[AIM OF THE EXERCISE]:
Looking only at the lines below that contain "Experimental", give the number of them and no other text.

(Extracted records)
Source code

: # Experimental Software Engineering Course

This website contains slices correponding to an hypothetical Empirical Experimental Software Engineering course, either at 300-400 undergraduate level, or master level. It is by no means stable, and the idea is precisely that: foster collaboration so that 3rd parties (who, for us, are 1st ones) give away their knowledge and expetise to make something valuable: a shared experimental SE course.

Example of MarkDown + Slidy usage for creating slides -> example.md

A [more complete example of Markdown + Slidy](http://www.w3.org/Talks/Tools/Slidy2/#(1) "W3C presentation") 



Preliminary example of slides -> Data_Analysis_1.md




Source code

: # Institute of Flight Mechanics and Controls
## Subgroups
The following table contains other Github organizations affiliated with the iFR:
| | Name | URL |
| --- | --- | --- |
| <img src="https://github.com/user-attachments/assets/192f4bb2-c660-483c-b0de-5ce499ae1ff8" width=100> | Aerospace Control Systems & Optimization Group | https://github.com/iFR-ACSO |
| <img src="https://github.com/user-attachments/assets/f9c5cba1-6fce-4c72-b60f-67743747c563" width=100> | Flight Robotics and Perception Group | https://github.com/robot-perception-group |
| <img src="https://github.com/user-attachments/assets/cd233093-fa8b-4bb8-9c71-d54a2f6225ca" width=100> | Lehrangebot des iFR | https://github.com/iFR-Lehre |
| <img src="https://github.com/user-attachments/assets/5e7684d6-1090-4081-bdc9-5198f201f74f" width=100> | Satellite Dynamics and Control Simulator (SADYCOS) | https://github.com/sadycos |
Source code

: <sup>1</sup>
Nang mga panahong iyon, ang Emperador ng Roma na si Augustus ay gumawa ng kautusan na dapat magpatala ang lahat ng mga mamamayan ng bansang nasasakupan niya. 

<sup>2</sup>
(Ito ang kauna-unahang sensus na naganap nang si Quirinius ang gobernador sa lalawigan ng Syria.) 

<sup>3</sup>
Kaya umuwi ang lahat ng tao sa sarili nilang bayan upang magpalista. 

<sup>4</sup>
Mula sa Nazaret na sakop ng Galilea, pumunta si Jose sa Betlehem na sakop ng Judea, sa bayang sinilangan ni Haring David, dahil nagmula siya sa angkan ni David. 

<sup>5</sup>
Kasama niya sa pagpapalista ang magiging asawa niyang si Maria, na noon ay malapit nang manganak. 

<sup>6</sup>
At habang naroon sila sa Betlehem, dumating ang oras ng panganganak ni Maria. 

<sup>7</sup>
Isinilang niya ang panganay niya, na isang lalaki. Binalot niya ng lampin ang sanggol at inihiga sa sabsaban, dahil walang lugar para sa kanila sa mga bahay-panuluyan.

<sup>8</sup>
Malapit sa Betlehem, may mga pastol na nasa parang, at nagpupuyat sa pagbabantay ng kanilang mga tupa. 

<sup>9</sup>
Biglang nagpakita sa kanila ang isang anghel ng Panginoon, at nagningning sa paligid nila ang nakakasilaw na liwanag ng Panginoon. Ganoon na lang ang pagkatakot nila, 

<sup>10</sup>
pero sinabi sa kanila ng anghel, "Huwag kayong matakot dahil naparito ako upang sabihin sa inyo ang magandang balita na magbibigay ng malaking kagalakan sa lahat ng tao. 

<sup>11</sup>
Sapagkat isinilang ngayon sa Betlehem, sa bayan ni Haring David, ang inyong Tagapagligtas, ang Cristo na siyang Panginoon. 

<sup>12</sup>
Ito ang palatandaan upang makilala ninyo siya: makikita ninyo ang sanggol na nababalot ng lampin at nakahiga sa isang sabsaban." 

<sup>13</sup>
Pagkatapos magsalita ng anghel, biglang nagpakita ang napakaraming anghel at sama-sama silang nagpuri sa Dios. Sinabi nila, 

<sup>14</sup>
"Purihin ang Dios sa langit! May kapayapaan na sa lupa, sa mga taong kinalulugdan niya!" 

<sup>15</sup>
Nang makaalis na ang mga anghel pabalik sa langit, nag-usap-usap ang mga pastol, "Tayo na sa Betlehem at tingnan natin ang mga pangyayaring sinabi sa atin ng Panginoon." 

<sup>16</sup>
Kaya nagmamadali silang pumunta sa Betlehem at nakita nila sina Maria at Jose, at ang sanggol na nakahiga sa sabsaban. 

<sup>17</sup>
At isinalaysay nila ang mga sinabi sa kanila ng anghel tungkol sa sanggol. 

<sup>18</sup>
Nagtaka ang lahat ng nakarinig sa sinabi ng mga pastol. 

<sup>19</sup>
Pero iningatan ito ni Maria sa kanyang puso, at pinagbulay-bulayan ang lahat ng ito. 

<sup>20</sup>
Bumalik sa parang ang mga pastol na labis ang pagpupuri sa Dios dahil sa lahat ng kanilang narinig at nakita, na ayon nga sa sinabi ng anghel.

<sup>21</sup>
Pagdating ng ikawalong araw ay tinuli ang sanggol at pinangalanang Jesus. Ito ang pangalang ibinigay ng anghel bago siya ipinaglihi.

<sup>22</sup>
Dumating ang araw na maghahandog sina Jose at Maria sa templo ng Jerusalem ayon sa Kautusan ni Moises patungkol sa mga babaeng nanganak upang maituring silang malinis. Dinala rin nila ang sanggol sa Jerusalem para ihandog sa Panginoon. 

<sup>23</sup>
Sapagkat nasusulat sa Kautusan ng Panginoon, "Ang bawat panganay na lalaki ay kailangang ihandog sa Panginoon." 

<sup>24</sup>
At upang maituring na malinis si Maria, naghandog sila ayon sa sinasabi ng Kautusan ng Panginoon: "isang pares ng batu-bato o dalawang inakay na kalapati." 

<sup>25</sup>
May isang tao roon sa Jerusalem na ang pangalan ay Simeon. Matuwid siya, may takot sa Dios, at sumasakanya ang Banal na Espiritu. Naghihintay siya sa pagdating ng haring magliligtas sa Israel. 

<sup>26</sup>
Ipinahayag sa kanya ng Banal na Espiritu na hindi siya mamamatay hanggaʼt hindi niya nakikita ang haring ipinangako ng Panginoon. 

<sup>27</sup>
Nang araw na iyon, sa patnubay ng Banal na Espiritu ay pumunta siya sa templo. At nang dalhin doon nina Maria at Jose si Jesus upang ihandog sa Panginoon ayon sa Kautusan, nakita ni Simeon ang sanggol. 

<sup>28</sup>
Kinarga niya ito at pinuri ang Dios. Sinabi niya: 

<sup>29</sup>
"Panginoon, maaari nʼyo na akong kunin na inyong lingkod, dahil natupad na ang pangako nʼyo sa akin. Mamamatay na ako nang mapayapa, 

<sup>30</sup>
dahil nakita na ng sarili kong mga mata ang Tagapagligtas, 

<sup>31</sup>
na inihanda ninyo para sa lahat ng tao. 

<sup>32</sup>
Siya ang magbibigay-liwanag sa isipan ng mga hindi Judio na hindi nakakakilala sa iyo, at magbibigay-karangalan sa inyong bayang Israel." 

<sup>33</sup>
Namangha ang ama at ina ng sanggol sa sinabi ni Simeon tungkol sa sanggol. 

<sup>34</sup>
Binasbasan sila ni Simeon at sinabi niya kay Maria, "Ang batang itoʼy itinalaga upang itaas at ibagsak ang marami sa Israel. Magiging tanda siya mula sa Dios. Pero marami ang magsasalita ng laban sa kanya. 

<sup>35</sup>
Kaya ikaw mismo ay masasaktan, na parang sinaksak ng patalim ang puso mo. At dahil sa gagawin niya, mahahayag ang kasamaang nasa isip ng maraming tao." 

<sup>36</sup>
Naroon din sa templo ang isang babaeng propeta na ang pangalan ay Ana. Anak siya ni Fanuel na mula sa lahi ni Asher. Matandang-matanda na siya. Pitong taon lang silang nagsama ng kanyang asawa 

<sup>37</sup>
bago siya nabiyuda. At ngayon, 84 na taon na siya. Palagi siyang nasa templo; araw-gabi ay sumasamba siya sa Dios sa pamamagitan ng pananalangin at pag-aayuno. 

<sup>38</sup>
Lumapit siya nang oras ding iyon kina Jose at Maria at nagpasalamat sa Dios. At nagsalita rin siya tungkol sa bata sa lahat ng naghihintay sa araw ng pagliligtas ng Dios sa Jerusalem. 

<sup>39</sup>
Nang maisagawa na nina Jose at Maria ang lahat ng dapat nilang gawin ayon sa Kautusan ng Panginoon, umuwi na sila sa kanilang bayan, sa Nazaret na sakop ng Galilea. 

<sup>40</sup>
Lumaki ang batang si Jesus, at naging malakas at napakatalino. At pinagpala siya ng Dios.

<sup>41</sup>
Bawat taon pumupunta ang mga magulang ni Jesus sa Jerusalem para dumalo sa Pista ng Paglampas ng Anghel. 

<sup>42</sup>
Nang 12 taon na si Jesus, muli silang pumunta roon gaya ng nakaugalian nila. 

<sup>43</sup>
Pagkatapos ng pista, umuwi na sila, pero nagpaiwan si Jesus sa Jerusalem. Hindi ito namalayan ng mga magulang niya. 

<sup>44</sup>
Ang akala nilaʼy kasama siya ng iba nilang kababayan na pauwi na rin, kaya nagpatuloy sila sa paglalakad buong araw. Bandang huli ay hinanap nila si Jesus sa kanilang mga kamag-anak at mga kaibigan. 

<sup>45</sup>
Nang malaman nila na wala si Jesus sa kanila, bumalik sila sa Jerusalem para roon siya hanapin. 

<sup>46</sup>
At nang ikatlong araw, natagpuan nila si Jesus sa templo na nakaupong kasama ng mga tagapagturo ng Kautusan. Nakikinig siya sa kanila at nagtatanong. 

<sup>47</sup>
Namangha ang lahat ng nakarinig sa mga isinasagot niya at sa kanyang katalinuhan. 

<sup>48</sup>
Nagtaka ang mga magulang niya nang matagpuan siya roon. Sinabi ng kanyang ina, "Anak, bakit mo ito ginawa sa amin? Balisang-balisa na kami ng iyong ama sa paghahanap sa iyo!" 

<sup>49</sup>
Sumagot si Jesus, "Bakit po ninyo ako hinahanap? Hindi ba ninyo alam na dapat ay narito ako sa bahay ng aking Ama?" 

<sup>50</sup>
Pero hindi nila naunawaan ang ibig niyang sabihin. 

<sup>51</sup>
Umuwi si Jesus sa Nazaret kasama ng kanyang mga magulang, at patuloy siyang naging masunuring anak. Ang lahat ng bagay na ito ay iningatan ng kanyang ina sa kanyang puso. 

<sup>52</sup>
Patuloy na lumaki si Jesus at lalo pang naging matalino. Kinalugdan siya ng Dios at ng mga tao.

[WRITTEN ANSWER]:
2